Теренин, не теряя время, сразу начал лекцию о том - что такое физика, что есть такое НИФИ, и разъяснил, что поскольку мы вроде бы интересуемся физикой, то нам прямая  дорога в ЛГУ. Тут же он пообещал организовать экскурсию в НИФИ. Он заметил, что физика – это, прежде всего, наука эксперимента. Теорию он презрительно обозвал ”меловой физикой”, и посоветовал к нашим занятиям обязательно добавить экспериментальную часть. Изложив мысль, ученый сразу отбыл.

Но разговор свидетелем, и возможно, провокатором, которого я явился, был не пустой. Экскурсия вскоре состоялась. Да и связь ЛГУ с Дворцом пионеров была налажена, что проявилась в том, что городская олимпиада по физике оказалась организованной, к моей радости, именно этими людьми. На третьем туре олимпиады нас экзаменовали знакомые мне люди – Ионина от Дворца пионеров и коллектив кафедры Теренина: К.В.Таганцев, Кобышев, кажется, Р.А.Эварестов и другие. Во Дворец же были откомандированы специалисты, чтобы составить план модернизации и поставки современного экспериментального оборудования. 

Как я понял, Александр Николаевич время попусту не тратил, и слов на ветер не бросал. Мудрый был человек, и на своем месте.
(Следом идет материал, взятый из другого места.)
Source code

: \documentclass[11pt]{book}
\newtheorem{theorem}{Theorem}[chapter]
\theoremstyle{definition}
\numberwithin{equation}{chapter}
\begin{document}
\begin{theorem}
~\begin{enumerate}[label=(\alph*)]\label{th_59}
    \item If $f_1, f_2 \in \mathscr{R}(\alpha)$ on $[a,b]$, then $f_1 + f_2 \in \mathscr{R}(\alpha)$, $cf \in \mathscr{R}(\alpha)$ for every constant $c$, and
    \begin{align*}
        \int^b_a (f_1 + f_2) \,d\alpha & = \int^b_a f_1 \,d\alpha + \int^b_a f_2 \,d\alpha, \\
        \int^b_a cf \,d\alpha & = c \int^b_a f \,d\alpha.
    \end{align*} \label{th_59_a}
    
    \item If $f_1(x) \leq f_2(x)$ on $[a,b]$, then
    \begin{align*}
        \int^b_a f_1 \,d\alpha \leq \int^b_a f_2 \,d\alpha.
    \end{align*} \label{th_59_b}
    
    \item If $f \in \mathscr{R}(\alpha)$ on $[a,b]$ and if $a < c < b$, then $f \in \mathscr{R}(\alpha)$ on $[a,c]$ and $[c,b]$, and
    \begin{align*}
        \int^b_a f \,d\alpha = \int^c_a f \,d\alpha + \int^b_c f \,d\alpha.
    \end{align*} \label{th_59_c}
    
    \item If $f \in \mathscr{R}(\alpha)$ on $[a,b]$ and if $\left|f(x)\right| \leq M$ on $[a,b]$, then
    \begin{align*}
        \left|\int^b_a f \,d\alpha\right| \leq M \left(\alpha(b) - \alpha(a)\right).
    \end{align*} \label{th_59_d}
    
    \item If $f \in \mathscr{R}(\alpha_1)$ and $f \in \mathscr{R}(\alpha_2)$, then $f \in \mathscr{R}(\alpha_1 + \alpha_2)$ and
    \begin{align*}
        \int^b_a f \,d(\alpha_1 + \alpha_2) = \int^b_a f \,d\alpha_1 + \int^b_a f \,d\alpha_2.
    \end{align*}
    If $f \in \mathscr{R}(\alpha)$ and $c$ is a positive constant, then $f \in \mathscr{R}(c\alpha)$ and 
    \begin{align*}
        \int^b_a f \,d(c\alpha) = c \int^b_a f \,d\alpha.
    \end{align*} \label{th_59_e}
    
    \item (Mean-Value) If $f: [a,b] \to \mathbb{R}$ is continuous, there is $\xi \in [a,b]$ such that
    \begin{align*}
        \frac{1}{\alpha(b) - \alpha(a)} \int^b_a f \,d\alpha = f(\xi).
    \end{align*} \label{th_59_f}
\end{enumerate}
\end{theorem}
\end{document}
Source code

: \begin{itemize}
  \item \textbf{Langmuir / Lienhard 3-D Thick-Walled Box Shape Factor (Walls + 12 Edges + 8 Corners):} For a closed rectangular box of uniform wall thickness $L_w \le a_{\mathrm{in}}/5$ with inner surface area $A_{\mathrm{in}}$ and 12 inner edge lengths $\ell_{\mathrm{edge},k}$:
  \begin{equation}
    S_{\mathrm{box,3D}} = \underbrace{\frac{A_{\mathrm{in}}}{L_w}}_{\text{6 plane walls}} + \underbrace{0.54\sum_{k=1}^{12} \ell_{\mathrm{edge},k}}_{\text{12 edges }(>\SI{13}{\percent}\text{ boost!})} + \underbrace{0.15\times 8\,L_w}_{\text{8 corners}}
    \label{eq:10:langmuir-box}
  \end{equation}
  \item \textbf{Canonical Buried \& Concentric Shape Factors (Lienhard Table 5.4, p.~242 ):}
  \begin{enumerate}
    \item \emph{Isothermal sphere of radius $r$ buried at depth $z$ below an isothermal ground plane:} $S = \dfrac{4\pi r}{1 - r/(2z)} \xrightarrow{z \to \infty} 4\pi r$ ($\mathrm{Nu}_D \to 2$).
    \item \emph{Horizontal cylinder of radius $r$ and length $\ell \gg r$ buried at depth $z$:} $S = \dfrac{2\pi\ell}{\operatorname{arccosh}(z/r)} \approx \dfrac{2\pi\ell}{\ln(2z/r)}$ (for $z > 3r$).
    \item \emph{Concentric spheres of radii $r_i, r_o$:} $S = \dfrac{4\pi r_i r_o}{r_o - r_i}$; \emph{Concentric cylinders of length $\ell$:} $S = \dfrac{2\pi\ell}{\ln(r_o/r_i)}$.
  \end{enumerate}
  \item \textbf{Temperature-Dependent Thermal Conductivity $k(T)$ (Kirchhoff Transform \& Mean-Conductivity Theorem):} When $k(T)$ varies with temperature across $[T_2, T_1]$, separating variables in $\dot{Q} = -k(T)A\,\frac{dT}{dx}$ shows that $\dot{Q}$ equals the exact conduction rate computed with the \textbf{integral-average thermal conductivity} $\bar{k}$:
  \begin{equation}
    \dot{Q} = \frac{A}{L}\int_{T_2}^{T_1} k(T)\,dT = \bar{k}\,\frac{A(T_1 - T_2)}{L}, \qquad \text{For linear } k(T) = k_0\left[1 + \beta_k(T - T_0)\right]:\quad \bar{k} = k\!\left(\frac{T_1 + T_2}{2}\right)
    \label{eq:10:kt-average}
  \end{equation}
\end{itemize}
Этот урок я запомнил навсегда.

Первые уроки

Первые уроки «взрослой» физики в университете мне преподал сам Кирилл Владимирович Таганцев. Он начал с того, что обрисовал три основные навыка, которыми должен обладать ученый – умение открывать притертые пробки, умение натягивать шланг на штуцер, и умение мыть химическую посуду. Вот этому мне и предстояло научиться в первую очередь. Ну, и стеклодувная работа, конечно, но это уж высший пилотаж - дело будущего. Надо заметить, что мытье посуды – дело не самое увлекательное. Поэтому, к этому занятию я подходил довольно халатно. Кирилл Владимирович, напротив, перемывая вымытую мною посуду, объяснял мне, что физика не имеет мелочей. Надо подходить ответственно и творчески даже к посуде. Недостаточно чистая посуда может исказить результаты эксперимента. Кроме ерша и порошка не мешает применить кислоту, хромовокислый калий, четыреххлористый углерод, а при необходимости, даже и святое – этиловый спирт, и уж в последнюю очередь акву дистиллякву, которую мне надо было еще заранее перегнать.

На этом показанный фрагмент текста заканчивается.